• [Extracted records]
[Start of Attachment]

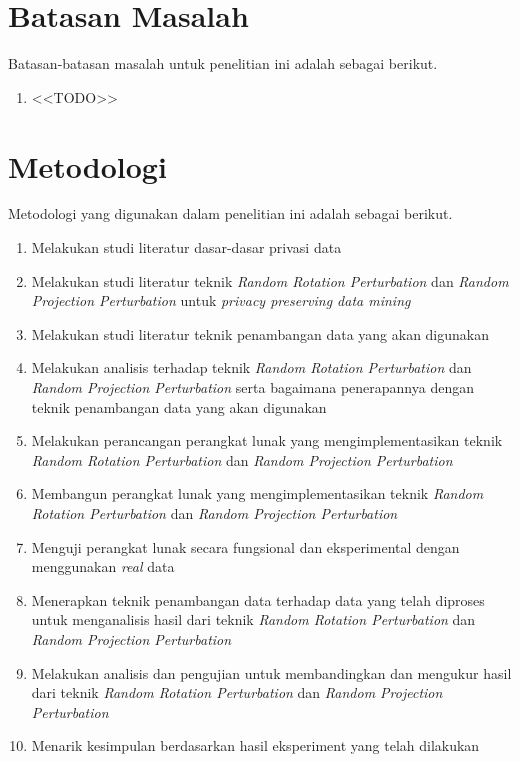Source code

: \section{Batasan Masalah}
\label{sec:batasan}
Batasan-batasan masalah untuk penelitian ini adalah sebagai berikut.
\begin{enumerate}
    \item <<TODO>>
\end{enumerate}


\section{Metodologi}
\label{sec:metlit}
Metodologi yang digunakan dalam penelitian ini adalah sebagai berikut.
\begin{enumerate}
    \item Melakukan studi literatur dasar-dasar privasi data
    \item Melakukan studi literatur teknik \textit{Random Rotation Perturbation} dan \textit{Random Projection Perturbation} untuk \textit{privacy preserving data mining}
    \item Melakukan studi literatur teknik penambangan data yang akan digunakan
    \item Melakukan analisis terhadap teknik \textit{Random Rotation Perturbation} dan \textit{Random Projection Perturbation} serta bagaimana penerapannya dengan teknik penambangan data yang akan digunakan
    \item Melakukan perancangan perangkat lunak yang mengimplementasikan teknik \textit{Random Rotation Perturbation} dan \textit{Random Projection Perturbation}
    \item Membangun perangkat lunak yang mengimplementasikan teknik \textit{Random Rotation Perturbation} dan \textit{Random Projection Perturbation}
    \item Menguji perangkat lunak secara fungsional dan eksperimental dengan menggunakan \textit{real} data
    \item Menerapkan teknik penambangan data terhadap data yang telah diproses untuk menganalisis hasil dari teknik \textit{Random Rotation Perturbation} dan \textit{Random Projection Perturbation}
    \item Melakukan analisis dan pengujian untuk membandingkan dan mengukur hasil dari teknik \textit{Random Rotation Perturbation} dan \textit{Random Projection Perturbation}
    \item Menarik kesimpulan berdasarkan hasil eksperiment yang telah dilakukan
\end{enumerate}

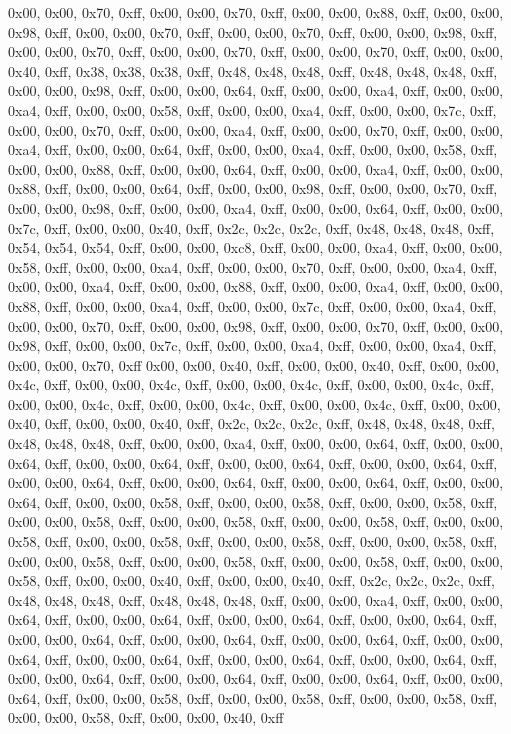 0x00, 0x00, 0x70, 0xff, 0x00, 0x00, 0x70, 0xff, 0x00, 0x00, 0x88, 0xff, 0x00, 0x00, 0x98, 0xff, 0x00, 0x00, 0x70, 0xff, 0x00, 0x00, 0x70, 0xff, 0x00, 0x00, 0x98, 0xff, 0x00, 0x00, 0x70, 0xff, 0x00, 0x00, 0x70, 0xff, 0x00, 0x00, 0x70, 0xff, 0x00, 0x00, 0x40, 0xff, 0x38, 0x38, 0x38, 0xff, 0x48, 0x48, 0x48, 0xff, 0x48, 0x48, 0x48, 0xff, 0x00, 0x00, 0x98, 0xff, 0x00, 0x00, 0x64, 0xff, 0x00, 0x00, 0xa4, 0xff, 0x00, 0x00, 0xa4, 0xff, 0x00, 0x00, 0x58, 0xff, 0x00, 0x00, 0xa4, 0xff, 0x00, 0x00, 0x7c, 0xff, 0x00, 0x00, 0x70, 0xff, 0x00, 0x00, 0xa4, 0xff, 0x00, 0x00, 0x70, 0xff, 0x00, 0x00, 0xa4, 0xff, 0x00, 0x00, 0x64, 0xff, 0x00, 0x00, 0xa4, 0xff, 0x00, 0x00, 0x58, 0xff, 0x00, 0x00, 0x88, 0xff, 0x00, 0x00, 0x64, 0xff, 0x00, 0x00, 0xa4, 0xff, 0x00, 0x00, 0x88, 0xff, 0x00, 0x00, 0x64, 0xff, 0x00, 0x00, 0x98, 0xff, 0x00, 0x00, 0x70, 0xff, 0x00, 0x00, 0x98, 0xff, 0x00, 0x00, 0xa4, 0xff, 0x00, 0x00, 0x64, 0xff, 0x00, 0x00, 0x7c, 0xff, 0x00, 0x00, 0x40, 0xff, 0x2c, 0x2c, 0x2c, 0xff, 0x48, 0x48, 0x48, 0xff, 0x54, 0x54, 0x54, 0xff, 0x00, 0x00, 0xc8, 0xff, 0x00, 0x00, 0xa4, 0xff, 0x00, 0x00, 0x58, 0xff, 0x00, 0x00, 0xa4, 0xff, 0x00, 0x00, 0x70, 0xff, 0x00, 0x00, 0xa4, 0xff, 0x00, 0x00, 0xa4, 0xff, 0x00, 0x00, 0x88, 0xff, 0x00, 0x00, 0xa4, 0xff, 0x00, 0x00, 0x88, 0xff, 0x00, 0x00, 0xa4, 0xff, 0x00, 0x00, 0x7c, 0xff, 0x00, 0x00, 0xa4, 0xff, 0x00, 0x00, 0x70, 0xff, 0x00, 0x00, 0x98, 0xff, 0x00, 0x00, 0x70, 0xff, 0x00, 0x00, 0x98, 0xff, 0x00, 0x00, 0x7c, 0xff, 0x00, 0x00, 0xa4, 0xff, 0x00, 0x00, 0xa4, 0xff, 0x00, 0x00, 0x70, 0xff
0x00, 0x00, 0x40, 0xff, 0x00, 0x00, 0x40, 0xff, 0x00, 0x00, 0x4c, 0xff, 0x00, 0x00, 0x4c, 0xff, 0x00, 0x00, 0x4c, 0xff, 0x00, 0x00, 0x4c, 0xff, 0x00, 0x00, 0x4c, 0xff, 0x00, 0x00, 0x4c, 0xff, 0x00, 0x00, 0x4c, 0xff, 0x00, 0x00, 0x40, 0xff, 0x00, 0x00, 0x40, 0xff, 0x2c, 0x2c, 0x2c, 0xff, 0x48, 0x48, 0x48, 0xff, 0x48, 0x48, 0x48, 0xff, 0x00, 0x00, 0xa4, 0xff, 0x00, 0x00, 0x64, 0xff, 0x00, 0x00, 0x64, 0xff, 0x00, 0x00, 0x64, 0xff, 0x00, 0x00, 0x64, 0xff, 0x00, 0x00, 0x64, 0xff, 0x00, 0x00, 0x64, 0xff, 0x00, 0x00, 0x64, 0xff, 0x00, 0x00, 0x64, 0xff, 0x00, 0x00, 0x64, 0xff, 0x00, 0x00, 0x58, 0xff, 0x00, 0x00, 0x58, 0xff, 0x00, 0x00, 0x58, 0xff, 0x00, 0x00, 0x58, 0xff, 0x00, 0x00, 0x58, 0xff, 0x00, 0x00, 0x58, 0xff, 0x00, 0x00, 0x58, 0xff, 0x00, 0x00, 0x58, 0xff, 0x00, 0x00, 0x58, 0xff, 0x00, 0x00, 0x58, 0xff, 0x00, 0x00, 0x58, 0xff, 0x00, 0x00, 0x58, 0xff, 0x00, 0x00, 0x58, 0xff, 0x00, 0x00, 0x58, 0xff, 0x00, 0x00, 0x40, 0xff, 0x00, 0x00, 0x40, 0xff, 0x2c, 0x2c, 0x2c, 0xff, 0x48, 0x48, 0x48, 0xff, 0x48, 0x48, 0x48, 0xff, 0x00, 0x00, 0xa4, 0xff, 0x00, 0x00, 0x64, 0xff, 0x00, 0x00, 0x64, 0xff, 0x00, 0x00, 0x64, 0xff, 0x00, 0x00, 0x64, 0xff, 0x00, 0x00, 0x64, 0xff, 0x00, 0x00, 0x64, 0xff, 0x00, 0x00, 0x64, 0xff, 0x00, 0x00, 0x64, 0xff, 0x00, 0x00, 0x64, 0xff, 0x00, 0x00, 0x64, 0xff, 0x00, 0x00, 0x64, 0xff, 0x00, 0x00, 0x64, 0xff, 0x00, 0x00, 0x64, 0xff, 0x00, 0x00, 0x64, 0xff, 0x00, 0x00, 0x64, 0xff, 0x00, 0x00, 0x58, 0xff, 0x00, 0x00, 0x58, 0xff, 0x00, 0x00, 0x58, 0xff, 0x00, 0x00, 0x58, 0xff, 0x00, 0x00, 0x40, 0xff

[End of Attachment]

• [Task details] Can the entries above be repeated exactly, without their pictures?

• [Answer to this problem]
Source code

: \section{Batasan Masalah}
\label{sec:batasan}
Batasan-batasan masalah untuk penelitian ini adalah sebagai berikut.
\begin{enumerate}
    \item <<TODO>>
\end{enumerate}


\section{Metodologi}
\label{sec:metlit}
Metodologi yang digunakan dalam penelitian ini adalah sebagai berikut.
\begin{enumerate}
    \item Melakukan studi literatur dasar-dasar privasi data
    \item Melakukan studi literatur teknik \textit{Random Rotation Perturbation} dan \textit{Random Projection Perturbation} untuk \textit{privacy preserving data mining}
    \item Melakukan studi literatur teknik penambangan data yang akan digunakan
    \item Melakukan analisis terhadap teknik \textit{Random Rotation Perturbation} dan \textit{Random Projection Perturbation} serta bagaimana penerapannya dengan teknik penambangan data yang akan digunakan
    \item Melakukan perancangan perangkat lunak yang mengimplementasikan teknik \textit{Random Rotation Perturbation} dan \textit{Random Projection Perturbation}
    \item Membangun perangkat lunak yang mengimplementasikan teknik \textit{Random Rotation Perturbation} dan \textit{Random Projection Perturbation}
    \item Menguji perangkat lunak secara fungsional dan eksperimental dengan menggunakan \textit{real} data
    \item Menerapkan teknik penambangan data terhadap data yang telah diproses untuk menganalisis hasil dari teknik \textit{Random Rotation Perturbation} dan \textit{Random Projection Perturbation}
    \item Melakukan analisis dan pengujian untuk membandingkan dan mengukur hasil dari teknik \textit{Random Rotation Perturbation} dan \textit{Random Projection Perturbation}
    \item Menarik kesimpulan berdasarkan hasil eksperiment yang telah dilakukan
\end{enumerate}

 0x00, 0x00, 0x70, 0xff, 0x00, 0x00, 0x70, 0xff, 0x00, 0x00, 0x88, 0xff, 0x00, 0x00, 0x98, 0xff, 0x00, 0x00, 0x70, 0xff, 0x00, 0x00, 0x70, 0xff, 0x00, 0x00, 0x98, 0xff, 0x00, 0x00, 0x70, 0xff, 0x00, 0x00, 0x70, 0xff, 0x00, 0x00, 0x70, 0xff, 0x00, 0x00, 0x40, 0xff, 0x38, 0x38, 0x38, 0xff, 0x48, 0x48, 0x48, 0xff, 0x48, 0x48, 0x48, 0xff, 0x00, 0x00, 0x98, 0xff, 0x00, 0x00, 0x64, 0xff, 0x00, 0x00, 0xa4, 0xff, 0x00, 0x00, 0xa4, 0xff, 0x00, 0x00, 0x58, 0xff, 0x00, 0x00, 0xa4, 0xff, 0x00, 0x00, 0x7c, 0xff, 0x00, 0x00, 0x70, 0xff, 0x00, 0x00, 0xa4, 0xff, 0x00, 0x00, 0x70, 0xff, 0x00, 0x00, 0xa4, 0xff, 0x00, 0x00, 0x64, 0xff, 0x00, 0x00, 0xa4, 0xff, 0x00, 0x00, 0x58, 0xff, 0x00, 0x00, 0x88, 0xff, 0x00, 0x00, 0x64, 0xff, 0x00, 0x00, 0xa4, 0xff, 0x00, 0x00, 0x88, 0xff, 0x00, 0x00, 0x64, 0xff, 0x00, 0x00, 0x98, 0xff, 0x00, 0x00, 0x70, 0xff, 0x00, 0x00, 0x98, 0xff, 0x00, 0x00, 0xa4, 0xff, 0x00, 0x00, 0x64, 0xff, 0x00, 0x00, 0x7c, 0xff, 0x00, 0x00, 0x40, 0xff, 0x2c, 0x2c, 0x2c, 0xff, 0x48, 0x48, 0x48, 0xff, 0x54, 0x54, 0x54, 0xff, 0x00, 0x00, 0xc8, 0xff, 0x00, 0x00, 0xa4, 0xff, 0x00, 0x00, 0x58, 0xff, 0x00, 0x00, 0xa4, 0xff, 0x00, 0x00, 0x70, 0xff, 0x00, 0x00, 0xa4, 0xff, 0x00, 0x00, 0xa4, 0xff, 0x00, 0x00, 0x88, 0xff, 0x00, 0x00, 0xa4, 0xff, 0x00, 0x00, 0x88, 0xff, 0x00, 0x00, 0xa4, 0xff, 0x00, 0x00, 0x7c, 0xff, 0x00, 0x00, 0xa4, 0xff, 0x00, 0x00, 0x70, 0xff, 0x00, 0x00, 0x98, 0xff, 0x00, 0x00, 0x70, 0xff, 0x00, 0x00, 0x98, 0xff, 0x00, 0x00, 0x7c, 0xff, 0x00, 0x00, 0xa4, 0xff, 0x00, 0x00, 0xa4, 0xff, 0x00, 0x00, 0x70, 0xff
0x00, 0x00, 0x40, 0xff, 0x00, 0x00, 0x40, 0xff, 0x00, 0x00, 0x4c, 0xff, 0x00, 0x00, 0x4c, 0xff, 0x00, 0x00, 0x4c, 0xff, 0x00, 0x00, 0x4c, 0xff, 0x00, 0x00, 0x4c, 0xff, 0x00, 0x00, 0x4c, 0xff, 0x00, 0x00, 0x4c, 0xff, 0x00, 0x00, 0x40, 0xff, 0x00, 0x00, 0x40, 0xff, 0x2c, 0x2c, 0x2c, 0xff, 0x48, 0x48, 0x48, 0xff, 0x48, 0x48, 0x48, 0xff, 0x00, 0x00, 0xa4, 0xff, 0x00, 0x00, 0x64, 0xff, 0x00, 0x00, 0x64, 0xff, 0x00, 0x00, 0x64, 0xff, 0x00, 0x00, 0x64, 0xff, 0x00, 0x00, 0x64, 0xff, 0x00, 0x00, 0x64, 0xff, 0x00, 0x00, 0x64, 0xff, 0x00, 0x00, 0x64, 0xff, 0x00, 0x00, 0x64, 0xff, 0x00, 0x00, 0x58, 0xff, 0x00, 0x00, 0x58, 0xff, 0x00, 0x00, 0x58, 0xff, 0x00, 0x00, 0x58, 0xff, 0x00, 0x00, 0x58, 0xff, 0x00, 0x00, 0x58, 0xff, 0x00, 0x00, 0x58, 0xff, 0x00, 0x00, 0x58, 0xff, 0x00, 0x00, 0x58, 0xff, 0x00, 0x00, 0x58, 0xff, 0x00, 0x00, 0x58, 0xff, 0x00, 0x00, 0x58, 0xff, 0x00, 0x00, 0x58, 0xff, 0x00, 0x00, 0x58, 0xff, 0x00, 0x00, 0x40, 0xff, 0x00, 0x00, 0x40, 0xff, 0x2c, 0x2c, 0x2c, 0xff, 0x48, 0x48, 0x48, 0xff, 0x48, 0x48, 0x48, 0xff, 0x00, 0x00, 0xa4, 0xff, 0x00, 0x00, 0x64, 0xff, 0x00, 0x00, 0x64, 0xff, 0x00, 0x00, 0x64, 0xff, 0x00, 0x00, 0x64, 0xff, 0x00, 0x00, 0x64, 0xff, 0x00, 0x00, 0x64, 0xff, 0x00, 0x00, 0x64, 0xff, 0x00, 0x00, 0x64, 0xff, 0x00, 0x00, 0x64, 0xff, 0x00, 0x00, 0x64, 0xff, 0x00, 0x00, 0x64, 0xff, 0x00, 0x00, 0x64, 0xff, 0x00, 0x00, 0x64, 0xff, 0x00, 0x00, 0x64, 0xff, 0x00, 0x00, 0x64, 0xff, 0x00, 0x00, 0x58, 0xff, 0x00, 0x00, 0x58, 0xff, 0x00, 0x00, 0x58, 0xff, 0x00, 0x00, 0x58, 0xff, 0x00, 0x00, 0x40, 0xff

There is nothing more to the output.